Assignment:
Set down the full listing that follows, word for word.

Data shown:

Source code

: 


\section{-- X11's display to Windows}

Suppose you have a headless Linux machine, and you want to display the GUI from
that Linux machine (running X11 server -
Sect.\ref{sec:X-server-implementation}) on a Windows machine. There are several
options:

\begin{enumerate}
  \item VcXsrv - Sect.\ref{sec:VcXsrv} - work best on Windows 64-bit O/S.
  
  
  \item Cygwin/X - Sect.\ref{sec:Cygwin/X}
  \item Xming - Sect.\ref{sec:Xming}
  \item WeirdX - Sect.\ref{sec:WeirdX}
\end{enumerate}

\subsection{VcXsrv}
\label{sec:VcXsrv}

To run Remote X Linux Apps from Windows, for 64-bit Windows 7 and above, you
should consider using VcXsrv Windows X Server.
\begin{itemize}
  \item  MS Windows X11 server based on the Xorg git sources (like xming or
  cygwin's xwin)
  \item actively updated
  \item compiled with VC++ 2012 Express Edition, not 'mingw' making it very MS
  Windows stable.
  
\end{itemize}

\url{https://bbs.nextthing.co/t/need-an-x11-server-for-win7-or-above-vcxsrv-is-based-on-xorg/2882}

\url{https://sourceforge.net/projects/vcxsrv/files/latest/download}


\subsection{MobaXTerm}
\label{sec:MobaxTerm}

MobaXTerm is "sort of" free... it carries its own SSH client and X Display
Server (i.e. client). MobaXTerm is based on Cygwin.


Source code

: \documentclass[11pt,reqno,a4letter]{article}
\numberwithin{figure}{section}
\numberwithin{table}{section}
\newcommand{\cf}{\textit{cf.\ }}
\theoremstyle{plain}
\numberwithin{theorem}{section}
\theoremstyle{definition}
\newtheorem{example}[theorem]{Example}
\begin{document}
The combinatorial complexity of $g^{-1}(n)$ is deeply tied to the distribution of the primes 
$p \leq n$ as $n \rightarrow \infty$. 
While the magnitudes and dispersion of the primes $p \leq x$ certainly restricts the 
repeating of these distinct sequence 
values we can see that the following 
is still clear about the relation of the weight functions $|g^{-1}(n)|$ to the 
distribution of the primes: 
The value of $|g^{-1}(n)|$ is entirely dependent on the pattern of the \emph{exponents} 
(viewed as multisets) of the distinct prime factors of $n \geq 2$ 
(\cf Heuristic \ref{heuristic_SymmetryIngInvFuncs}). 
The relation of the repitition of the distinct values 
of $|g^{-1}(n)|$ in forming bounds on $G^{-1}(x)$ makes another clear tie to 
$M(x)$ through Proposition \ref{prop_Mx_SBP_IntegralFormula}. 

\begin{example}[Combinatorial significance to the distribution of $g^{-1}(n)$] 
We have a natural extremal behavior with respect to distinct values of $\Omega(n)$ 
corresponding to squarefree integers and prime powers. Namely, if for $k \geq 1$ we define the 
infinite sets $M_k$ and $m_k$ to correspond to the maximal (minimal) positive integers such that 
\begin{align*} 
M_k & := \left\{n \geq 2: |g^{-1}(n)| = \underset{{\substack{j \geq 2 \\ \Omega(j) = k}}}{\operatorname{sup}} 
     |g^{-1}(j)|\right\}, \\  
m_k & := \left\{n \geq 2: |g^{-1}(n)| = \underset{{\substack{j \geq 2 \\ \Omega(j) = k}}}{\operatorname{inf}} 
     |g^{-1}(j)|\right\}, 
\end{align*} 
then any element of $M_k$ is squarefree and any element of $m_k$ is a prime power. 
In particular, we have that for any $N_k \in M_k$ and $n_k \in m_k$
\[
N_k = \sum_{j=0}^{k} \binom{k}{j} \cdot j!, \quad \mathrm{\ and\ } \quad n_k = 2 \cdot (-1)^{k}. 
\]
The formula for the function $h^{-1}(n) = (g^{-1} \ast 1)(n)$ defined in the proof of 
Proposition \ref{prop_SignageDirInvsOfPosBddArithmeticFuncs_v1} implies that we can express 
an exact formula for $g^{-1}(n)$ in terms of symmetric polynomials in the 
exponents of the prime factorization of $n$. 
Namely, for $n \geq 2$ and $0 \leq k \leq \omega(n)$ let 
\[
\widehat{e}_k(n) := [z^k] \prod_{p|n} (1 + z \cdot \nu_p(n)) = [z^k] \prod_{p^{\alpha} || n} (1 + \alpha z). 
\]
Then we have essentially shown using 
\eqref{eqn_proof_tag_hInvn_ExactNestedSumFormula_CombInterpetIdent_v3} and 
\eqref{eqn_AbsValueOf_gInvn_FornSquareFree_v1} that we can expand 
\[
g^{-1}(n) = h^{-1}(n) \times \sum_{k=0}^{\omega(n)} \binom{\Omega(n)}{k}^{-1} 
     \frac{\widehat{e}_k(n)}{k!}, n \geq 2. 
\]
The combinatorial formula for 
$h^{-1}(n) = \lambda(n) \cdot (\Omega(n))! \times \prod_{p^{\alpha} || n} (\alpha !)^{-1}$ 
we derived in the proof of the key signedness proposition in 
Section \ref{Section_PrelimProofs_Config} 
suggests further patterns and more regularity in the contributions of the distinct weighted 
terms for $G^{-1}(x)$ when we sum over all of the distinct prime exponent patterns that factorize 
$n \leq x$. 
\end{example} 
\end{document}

Final answer:
Source code

: 


\section{-- X11's display to Windows}

Suppose you have a headless Linux machine, and you want to display the GUI from
that Linux machine (running X11 server -
Sect.\ref{sec:X-server-implementation}) on a Windows machine. There are several
options:

\begin{enumerate}
  \item VcXsrv - Sect.\ref{sec:VcXsrv} - work best on Windows 64-bit O/S.
  
  
  \item Cygwin/X - Sect.\ref{sec:Cygwin/X}
  \item Xming - Sect.\ref{sec:Xming}
  \item WeirdX - Sect.\ref{sec:WeirdX}
\end{enumerate}

\subsection{VcXsrv}
\label{sec:VcXsrv}

To run Remote X Linux Apps from Windows, for 64-bit Windows 7 and above, you
should consider using VcXsrv Windows X Server.
\begin{itemize}
  \item  MS Windows X11 server based on the Xorg git sources (like xming or
  cygwin's xwin)
  \item actively updated
  \item compiled with VC++ 2012 Express Edition, not 'mingw' making it very MS
  Windows stable.
  
\end{itemize}

\url{https://bbs.nextthing.co/t/need-an-x11-server-for-win7-or-above-vcxsrv-is-based-on-xorg/2882}

\url{https://sourceforge.net/projects/vcxsrv/files/latest/download}


\subsection{MobaXTerm}
\label{sec:MobaxTerm}

MobaXTerm is "sort of" free... it carries its own SSH client and X Display
Server (i.e. client). MobaXTerm is based on Cygwin.


Source code

: \documentclass[11pt,reqno,a4letter]{article}
\numberwithin{figure}{section}
\numberwithin{table}{section}
\newcommand{\cf}{\textit{cf.\ }}
\theoremstyle{plain}
\numberwithin{theorem}{section}
\theoremstyle{definition}
\newtheorem{example}[theorem]{Example}
\begin{document}
The combinatorial complexity of $g^{-1}(n)$ is deeply tied to the distribution of the primes 
$p \leq n$ as $n \rightarrow \infty$. 
While the magnitudes and dispersion of the primes $p \leq x$ certainly restricts the 
repeating of these distinct sequence 
values we can see that the following 
is still clear about the relation of the weight functions $|g^{-1}(n)|$ to the 
distribution of the primes: 
The value of $|g^{-1}(n)|$ is entirely dependent on the pattern of the \emph{exponents} 
(viewed as multisets) of the distinct prime factors of $n \geq 2$ 
(\cf Heuristic \ref{heuristic_SymmetryIngInvFuncs}). 
The relation of the repitition of the distinct values 
of $|g^{-1}(n)|$ in forming bounds on $G^{-1}(x)$ makes another clear tie to 
$M(x)$ through Proposition \ref{prop_Mx_SBP_IntegralFormula}. 

\begin{example}[Combinatorial significance to the distribution of $g^{-1}(n)$] 
We have a natural extremal behavior with respect to distinct values of $\Omega(n)$ 
corresponding to squarefree integers and prime powers. Namely, if for $k \geq 1$ we define the 
infinite sets $M_k$ and $m_k$ to correspond to the maximal (minimal) positive integers such that 
\begin{align*} 
M_k & := \left\{n \geq 2: |g^{-1}(n)| = \underset{{\substack{j \geq 2 \\ \Omega(j) = k}}}{\operatorname{sup}} 
     |g^{-1}(j)|\right\}, \\  
m_k & := \left\{n \geq 2: |g^{-1}(n)| = \underset{{\substack{j \geq 2 \\ \Omega(j) = k}}}{\operatorname{inf}} 
     |g^{-1}(j)|\right\}, 
\end{align*} 
then any element of $M_k$ is squarefree and any element of $m_k$ is a prime power. 
In particular, we have that for any $N_k \in M_k$ and $n_k \in m_k$
\[
N_k = \sum_{j=0}^{k} \binom{k}{j} \cdot j!, \quad \mathrm{\ and\ } \quad n_k = 2 \cdot (-1)^{k}. 
\]
The formula for the function $h^{-1}(n) = (g^{-1} \ast 1)(n)$ defined in the proof of 
Proposition \ref{prop_SignageDirInvsOfPosBddArithmeticFuncs_v1} implies that we can express 
an exact formula for $g^{-1}(n)$ in terms of symmetric polynomials in the 
exponents of the prime factorization of $n$. 
Namely, for $n \geq 2$ and $0 \leq k \leq \omega(n)$ let 
\[
\widehat{e}_k(n) := [z^k] \prod_{p|n} (1 + z \cdot \nu_p(n)) = [z^k] \prod_{p^{\alpha} || n} (1 + \alpha z). 
\]
Then we have essentially shown using 
\eqref{eqn_proof_tag_hInvn_ExactNestedSumFormula_CombInterpetIdent_v3} and 
\eqref{eqn_AbsValueOf_gInvn_FornSquareFree_v1} that we can expand 
\[
g^{-1}(n) = h^{-1}(n) \times \sum_{k=0}^{\omega(n)} \binom{\Omega(n)}{k}^{-1} 
     \frac{\widehat{e}_k(n)}{k!}, n \geq 2. 
\]
The combinatorial formula for 
$h^{-1}(n) = \lambda(n) \cdot (\Omega(n))! \times \prod_{p^{\alpha} || n} (\alpha !)^{-1}$ 
we derived in the proof of the key signedness proposition in 
Section \ref{Section_PrelimProofs_Config} 
suggests further patterns and more regularity in the contributions of the distinct weighted 
terms for $G^{-1}(x)$ when we sum over all of the distinct prime exponent patterns that factorize 
$n \leq x$. 
\end{example} 
\end{document}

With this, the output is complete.